There is evidence that glucocorticoids have an impact on intrusive memories in patients with posttraumatic stress disorder (PTSD). Hydrocortisone impairs intrusive memory retrieval whereas dexamethasone should strengthen intrusions in PTSD. We, the investigators, want to investigate (1) the effect of these two glucocorticoids on traumatic memories and (2) assess the neural correlates using the script-driven imagery paradigm in the functional magnetic resonance imaging (fMRI) scanner. Therefore an individual trauma-and an individual neutral -script is assessed from each participant, recorded and replayed during fMRI-scanning. We hypothesize that intrusive memories are less intense under hydrocortisone-administration and more intense under dexamethasone-administration comparing both to a placebo-condition. Regarding the neural activation pattern we expect higher activation in the hydrocortisone condition in the amygdala, the hippocampus and the medial prefrontal cortex compared to the placebo-condition and less activation in the dexamethasone-condition compared to the placebo-condition.
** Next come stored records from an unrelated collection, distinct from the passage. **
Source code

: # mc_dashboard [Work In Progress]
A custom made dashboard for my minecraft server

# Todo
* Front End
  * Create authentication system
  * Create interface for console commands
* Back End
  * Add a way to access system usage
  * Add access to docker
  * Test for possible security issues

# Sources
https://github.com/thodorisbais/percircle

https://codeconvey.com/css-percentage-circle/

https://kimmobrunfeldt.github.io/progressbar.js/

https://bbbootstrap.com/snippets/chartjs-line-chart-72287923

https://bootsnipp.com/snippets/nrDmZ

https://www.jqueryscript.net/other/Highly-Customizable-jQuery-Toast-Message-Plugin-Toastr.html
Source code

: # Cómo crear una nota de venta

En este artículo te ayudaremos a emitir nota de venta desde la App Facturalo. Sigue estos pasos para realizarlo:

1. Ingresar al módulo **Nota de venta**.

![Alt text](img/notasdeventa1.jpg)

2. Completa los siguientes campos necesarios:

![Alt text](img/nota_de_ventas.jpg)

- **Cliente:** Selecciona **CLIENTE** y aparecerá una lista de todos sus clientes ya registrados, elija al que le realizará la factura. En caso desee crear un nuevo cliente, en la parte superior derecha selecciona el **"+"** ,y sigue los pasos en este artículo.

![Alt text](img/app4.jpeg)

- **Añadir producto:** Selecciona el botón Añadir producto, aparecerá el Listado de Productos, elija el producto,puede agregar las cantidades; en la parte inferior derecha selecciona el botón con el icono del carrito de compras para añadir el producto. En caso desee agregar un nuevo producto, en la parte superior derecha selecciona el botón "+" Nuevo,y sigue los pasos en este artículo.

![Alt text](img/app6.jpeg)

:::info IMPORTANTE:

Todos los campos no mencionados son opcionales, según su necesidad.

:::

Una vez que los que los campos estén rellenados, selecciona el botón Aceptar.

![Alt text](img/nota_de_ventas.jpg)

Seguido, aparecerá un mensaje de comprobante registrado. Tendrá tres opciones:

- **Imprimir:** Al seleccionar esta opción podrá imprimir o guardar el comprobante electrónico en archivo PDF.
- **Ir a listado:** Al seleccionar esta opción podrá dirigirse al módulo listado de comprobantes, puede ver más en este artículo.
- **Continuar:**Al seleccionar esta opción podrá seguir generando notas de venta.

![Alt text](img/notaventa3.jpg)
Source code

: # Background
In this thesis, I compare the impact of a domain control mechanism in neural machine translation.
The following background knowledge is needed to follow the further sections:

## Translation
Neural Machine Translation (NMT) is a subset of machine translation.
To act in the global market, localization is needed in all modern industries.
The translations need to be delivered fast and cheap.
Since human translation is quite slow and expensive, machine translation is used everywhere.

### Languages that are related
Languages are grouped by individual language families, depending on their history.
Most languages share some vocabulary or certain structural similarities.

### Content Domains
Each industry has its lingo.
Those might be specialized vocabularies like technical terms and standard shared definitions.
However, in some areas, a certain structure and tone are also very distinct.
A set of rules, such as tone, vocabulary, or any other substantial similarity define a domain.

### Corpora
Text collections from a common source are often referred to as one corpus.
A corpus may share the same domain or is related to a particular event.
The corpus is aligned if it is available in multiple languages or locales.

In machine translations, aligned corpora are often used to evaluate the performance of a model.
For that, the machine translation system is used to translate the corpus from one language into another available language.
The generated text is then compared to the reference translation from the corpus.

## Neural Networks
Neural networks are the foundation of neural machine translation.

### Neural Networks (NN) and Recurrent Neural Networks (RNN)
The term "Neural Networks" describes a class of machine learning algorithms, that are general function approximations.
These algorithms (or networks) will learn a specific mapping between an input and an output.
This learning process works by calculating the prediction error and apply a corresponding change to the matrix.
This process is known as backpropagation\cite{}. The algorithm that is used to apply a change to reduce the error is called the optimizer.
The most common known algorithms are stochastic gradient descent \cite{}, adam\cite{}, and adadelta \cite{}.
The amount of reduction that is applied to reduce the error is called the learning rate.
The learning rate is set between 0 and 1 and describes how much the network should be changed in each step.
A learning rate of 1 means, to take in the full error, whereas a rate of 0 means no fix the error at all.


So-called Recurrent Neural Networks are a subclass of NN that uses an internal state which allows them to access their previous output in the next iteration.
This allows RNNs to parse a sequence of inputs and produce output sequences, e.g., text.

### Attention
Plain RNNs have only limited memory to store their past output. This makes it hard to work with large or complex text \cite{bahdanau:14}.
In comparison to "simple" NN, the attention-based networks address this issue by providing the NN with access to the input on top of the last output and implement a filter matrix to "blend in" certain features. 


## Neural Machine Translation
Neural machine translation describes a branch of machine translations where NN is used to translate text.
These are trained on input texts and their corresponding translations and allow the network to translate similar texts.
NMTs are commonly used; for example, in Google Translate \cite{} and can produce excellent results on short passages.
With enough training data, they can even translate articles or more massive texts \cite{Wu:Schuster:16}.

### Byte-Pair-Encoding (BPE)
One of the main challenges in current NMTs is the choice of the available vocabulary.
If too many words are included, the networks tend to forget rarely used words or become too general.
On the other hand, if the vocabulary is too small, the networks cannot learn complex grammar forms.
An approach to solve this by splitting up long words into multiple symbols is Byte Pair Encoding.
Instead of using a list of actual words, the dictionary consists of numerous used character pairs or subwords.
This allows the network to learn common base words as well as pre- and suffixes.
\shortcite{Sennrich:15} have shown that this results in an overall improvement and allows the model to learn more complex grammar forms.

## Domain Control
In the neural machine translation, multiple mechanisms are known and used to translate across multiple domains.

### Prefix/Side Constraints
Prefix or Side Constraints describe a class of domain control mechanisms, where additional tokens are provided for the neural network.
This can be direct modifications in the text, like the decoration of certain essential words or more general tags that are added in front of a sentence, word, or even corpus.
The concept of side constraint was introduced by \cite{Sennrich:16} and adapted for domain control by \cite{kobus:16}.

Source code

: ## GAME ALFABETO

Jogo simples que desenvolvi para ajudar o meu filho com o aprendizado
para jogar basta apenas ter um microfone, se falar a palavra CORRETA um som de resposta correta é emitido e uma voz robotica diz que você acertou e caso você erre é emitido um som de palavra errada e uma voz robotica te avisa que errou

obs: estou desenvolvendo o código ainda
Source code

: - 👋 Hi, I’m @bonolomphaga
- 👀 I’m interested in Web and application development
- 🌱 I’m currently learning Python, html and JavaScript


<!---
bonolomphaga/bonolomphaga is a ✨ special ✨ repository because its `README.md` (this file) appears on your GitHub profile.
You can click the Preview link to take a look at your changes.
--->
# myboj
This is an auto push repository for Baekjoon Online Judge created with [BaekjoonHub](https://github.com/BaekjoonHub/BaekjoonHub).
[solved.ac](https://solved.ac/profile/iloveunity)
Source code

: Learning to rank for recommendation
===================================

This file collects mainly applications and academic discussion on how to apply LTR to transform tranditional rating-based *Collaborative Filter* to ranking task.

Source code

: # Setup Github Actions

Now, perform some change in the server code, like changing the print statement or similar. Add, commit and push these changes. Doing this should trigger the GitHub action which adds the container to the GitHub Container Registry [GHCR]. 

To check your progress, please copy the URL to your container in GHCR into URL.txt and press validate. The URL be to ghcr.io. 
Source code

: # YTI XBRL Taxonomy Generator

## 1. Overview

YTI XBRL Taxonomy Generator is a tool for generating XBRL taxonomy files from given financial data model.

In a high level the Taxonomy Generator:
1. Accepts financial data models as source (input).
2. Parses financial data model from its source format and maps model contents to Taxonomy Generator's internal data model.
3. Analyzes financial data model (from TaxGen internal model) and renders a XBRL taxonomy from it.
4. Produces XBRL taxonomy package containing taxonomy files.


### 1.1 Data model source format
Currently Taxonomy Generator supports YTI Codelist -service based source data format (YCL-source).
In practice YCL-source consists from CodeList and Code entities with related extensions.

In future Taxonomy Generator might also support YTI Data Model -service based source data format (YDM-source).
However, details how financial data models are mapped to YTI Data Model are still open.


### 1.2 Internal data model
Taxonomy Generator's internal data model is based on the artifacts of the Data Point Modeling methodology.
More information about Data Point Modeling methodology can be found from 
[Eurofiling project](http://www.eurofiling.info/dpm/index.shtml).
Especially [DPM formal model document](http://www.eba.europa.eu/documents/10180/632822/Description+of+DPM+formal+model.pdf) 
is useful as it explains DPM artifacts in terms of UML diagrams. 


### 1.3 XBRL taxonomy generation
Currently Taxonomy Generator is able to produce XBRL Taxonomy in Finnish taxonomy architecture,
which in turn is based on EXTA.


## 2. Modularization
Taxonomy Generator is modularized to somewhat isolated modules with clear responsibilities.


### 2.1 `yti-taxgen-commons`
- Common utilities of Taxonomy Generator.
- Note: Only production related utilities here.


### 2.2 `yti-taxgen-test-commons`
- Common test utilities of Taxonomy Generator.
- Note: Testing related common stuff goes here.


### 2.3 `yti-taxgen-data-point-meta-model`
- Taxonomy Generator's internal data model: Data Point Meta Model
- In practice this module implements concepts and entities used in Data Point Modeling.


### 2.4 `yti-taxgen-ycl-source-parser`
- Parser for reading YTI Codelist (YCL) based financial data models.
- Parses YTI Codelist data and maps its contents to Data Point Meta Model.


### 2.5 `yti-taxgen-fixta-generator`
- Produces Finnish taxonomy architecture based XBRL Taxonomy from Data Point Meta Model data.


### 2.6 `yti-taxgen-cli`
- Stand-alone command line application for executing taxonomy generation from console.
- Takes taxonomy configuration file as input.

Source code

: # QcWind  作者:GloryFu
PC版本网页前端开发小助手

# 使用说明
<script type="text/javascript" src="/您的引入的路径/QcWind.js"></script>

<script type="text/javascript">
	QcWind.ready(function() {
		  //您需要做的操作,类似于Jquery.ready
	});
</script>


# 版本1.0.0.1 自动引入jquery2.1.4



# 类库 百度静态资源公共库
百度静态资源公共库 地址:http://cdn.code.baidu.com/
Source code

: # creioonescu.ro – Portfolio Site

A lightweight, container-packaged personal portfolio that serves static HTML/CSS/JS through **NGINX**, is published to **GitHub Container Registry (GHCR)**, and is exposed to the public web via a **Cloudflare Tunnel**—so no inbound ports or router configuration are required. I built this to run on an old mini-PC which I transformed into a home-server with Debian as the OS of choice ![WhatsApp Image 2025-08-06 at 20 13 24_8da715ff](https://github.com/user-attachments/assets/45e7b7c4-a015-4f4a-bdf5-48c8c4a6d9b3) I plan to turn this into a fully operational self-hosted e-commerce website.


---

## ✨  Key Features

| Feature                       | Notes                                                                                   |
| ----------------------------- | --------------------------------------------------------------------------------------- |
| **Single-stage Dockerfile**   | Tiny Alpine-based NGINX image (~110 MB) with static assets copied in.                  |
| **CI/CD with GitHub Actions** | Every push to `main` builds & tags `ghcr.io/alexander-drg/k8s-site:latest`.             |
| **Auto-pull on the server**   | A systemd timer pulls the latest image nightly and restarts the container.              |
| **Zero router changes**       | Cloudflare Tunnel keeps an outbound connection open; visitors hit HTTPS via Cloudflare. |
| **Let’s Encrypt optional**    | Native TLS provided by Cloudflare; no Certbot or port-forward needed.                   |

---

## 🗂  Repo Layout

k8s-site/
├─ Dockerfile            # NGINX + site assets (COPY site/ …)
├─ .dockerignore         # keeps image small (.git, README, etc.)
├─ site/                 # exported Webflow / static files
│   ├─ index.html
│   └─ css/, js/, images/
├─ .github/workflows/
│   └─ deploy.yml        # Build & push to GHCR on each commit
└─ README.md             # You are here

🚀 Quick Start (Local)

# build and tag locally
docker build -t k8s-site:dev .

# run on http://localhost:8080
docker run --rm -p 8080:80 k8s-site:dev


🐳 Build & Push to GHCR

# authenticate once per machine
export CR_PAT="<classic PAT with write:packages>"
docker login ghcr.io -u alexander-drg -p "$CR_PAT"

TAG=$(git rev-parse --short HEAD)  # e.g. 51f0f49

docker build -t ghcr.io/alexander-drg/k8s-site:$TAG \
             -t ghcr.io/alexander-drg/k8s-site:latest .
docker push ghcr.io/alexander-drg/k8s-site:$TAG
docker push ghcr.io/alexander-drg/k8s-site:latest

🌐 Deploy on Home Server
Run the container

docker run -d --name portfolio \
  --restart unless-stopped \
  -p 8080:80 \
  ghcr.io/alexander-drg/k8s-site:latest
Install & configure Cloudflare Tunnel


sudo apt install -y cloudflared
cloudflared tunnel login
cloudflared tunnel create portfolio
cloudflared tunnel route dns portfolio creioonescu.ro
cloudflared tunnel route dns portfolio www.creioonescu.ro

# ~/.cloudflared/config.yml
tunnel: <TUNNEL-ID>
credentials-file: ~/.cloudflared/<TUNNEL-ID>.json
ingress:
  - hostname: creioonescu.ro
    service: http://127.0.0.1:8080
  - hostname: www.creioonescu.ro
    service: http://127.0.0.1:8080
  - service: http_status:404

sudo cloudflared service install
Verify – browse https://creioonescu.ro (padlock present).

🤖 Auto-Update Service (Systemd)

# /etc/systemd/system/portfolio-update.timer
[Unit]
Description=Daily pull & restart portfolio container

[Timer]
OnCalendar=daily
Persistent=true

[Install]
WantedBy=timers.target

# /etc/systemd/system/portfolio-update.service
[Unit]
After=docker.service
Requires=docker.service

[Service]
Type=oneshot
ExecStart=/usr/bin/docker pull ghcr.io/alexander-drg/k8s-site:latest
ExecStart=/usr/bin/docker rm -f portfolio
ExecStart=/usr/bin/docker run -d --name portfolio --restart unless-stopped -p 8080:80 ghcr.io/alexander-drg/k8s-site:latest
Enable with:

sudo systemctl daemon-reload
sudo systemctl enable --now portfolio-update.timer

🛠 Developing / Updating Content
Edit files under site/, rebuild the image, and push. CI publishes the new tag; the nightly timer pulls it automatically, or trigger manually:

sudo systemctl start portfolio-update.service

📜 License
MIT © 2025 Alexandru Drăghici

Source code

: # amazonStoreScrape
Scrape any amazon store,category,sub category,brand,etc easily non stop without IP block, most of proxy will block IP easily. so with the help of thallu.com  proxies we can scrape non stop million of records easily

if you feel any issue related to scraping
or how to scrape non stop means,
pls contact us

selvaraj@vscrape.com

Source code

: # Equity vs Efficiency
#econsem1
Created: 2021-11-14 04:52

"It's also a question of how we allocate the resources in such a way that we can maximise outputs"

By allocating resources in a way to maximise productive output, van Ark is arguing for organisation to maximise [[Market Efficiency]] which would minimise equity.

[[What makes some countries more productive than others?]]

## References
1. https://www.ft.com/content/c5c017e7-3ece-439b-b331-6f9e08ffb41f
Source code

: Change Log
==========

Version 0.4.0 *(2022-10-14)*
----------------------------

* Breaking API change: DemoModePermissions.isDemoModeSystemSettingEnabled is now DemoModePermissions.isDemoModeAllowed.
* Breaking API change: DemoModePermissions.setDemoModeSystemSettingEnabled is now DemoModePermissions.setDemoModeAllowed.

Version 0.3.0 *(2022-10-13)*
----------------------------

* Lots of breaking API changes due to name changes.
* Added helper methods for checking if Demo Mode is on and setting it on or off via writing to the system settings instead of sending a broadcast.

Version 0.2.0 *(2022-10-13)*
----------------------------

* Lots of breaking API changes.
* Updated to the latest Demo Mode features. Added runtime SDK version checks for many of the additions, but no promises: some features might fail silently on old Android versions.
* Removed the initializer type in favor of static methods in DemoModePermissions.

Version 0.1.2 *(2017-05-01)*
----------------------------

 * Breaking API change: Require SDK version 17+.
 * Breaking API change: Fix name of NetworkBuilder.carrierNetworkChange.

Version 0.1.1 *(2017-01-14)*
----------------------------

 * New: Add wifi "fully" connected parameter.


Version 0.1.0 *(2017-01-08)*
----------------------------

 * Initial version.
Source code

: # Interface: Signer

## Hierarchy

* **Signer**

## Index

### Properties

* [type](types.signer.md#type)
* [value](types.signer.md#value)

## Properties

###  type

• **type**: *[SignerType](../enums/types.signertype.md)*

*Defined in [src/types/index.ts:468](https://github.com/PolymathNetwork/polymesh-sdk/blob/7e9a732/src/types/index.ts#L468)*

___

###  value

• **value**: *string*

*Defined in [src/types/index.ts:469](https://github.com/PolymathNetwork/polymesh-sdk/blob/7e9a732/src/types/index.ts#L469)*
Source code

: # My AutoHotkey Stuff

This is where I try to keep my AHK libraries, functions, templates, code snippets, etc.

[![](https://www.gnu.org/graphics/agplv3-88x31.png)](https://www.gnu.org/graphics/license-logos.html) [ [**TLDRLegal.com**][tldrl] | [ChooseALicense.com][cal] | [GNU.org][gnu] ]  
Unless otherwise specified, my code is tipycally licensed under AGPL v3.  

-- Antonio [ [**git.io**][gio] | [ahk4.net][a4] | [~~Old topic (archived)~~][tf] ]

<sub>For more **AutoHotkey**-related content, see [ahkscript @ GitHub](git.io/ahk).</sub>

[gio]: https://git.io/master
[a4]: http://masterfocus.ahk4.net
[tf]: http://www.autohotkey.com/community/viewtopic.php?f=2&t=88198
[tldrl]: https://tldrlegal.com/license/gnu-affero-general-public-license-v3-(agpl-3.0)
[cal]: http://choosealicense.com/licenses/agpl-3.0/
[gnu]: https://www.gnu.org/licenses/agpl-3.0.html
Recruitment information / eligibility

• Status: Completed
• Enrollment: 13
• Est. completion date: March 2013
• Est. primary completion date: March 2013
• Accepts healthy volunteers: No
• Gender: Female
• Age group: 18 Years to 45 Years

Eligibility

Inclusion Criteria:

• Age: 18-45

• Female

• Posttraumatic Stress Disorder assessed by the Structured Clinical Interview (SKID-I)

• Intrusive memories (Impact of Events Scale - Revised [IES-R] intrusion scale > 7)

Exclusion Criteria:

• • Lifetime diagnosis schizophrenia according to Diagnostic and Statistical Manual, Fourth Edition (DSM-IV)

• Mental retardation

• Body mass index < 16.5

• Current drug and alcohol abuse and addiction

• Life-threatening self-injurious behavior in the last 4 months

• Suicide attempt with the strong intention to die in the last 4 months.

• Following diseases in anamnesis: stomach ulcera or intestinal ulcera, pancreatitis, corticoid-induced psychosis, severe osteoporosis, severe hyper-tension, heart failure, myasthenia gravis, asthma bronchiale, glaucoma, cataract, diabetes mellitus, herpes simples, herpes zoster (viremic phase), renal transplantation.

• Any pretreatment with hydrocortisone in the last 4 weeks prior to the first administration of Investigational Medicinal Product.

• Following current medication: cardiac glycosides, saluretics, antidiabetics, cumarin-derivatives, rifampicine, phenytoine, barbiturates, primidone, non-steroidal anti-inflammatory drug (NSAID), salicylate and indometacine, atropine, praziquantel, chloroquine, hydroxychloroquine, mefloquine, somatropine, protireline, cyclosporine, non-depolarising muscle relaxants.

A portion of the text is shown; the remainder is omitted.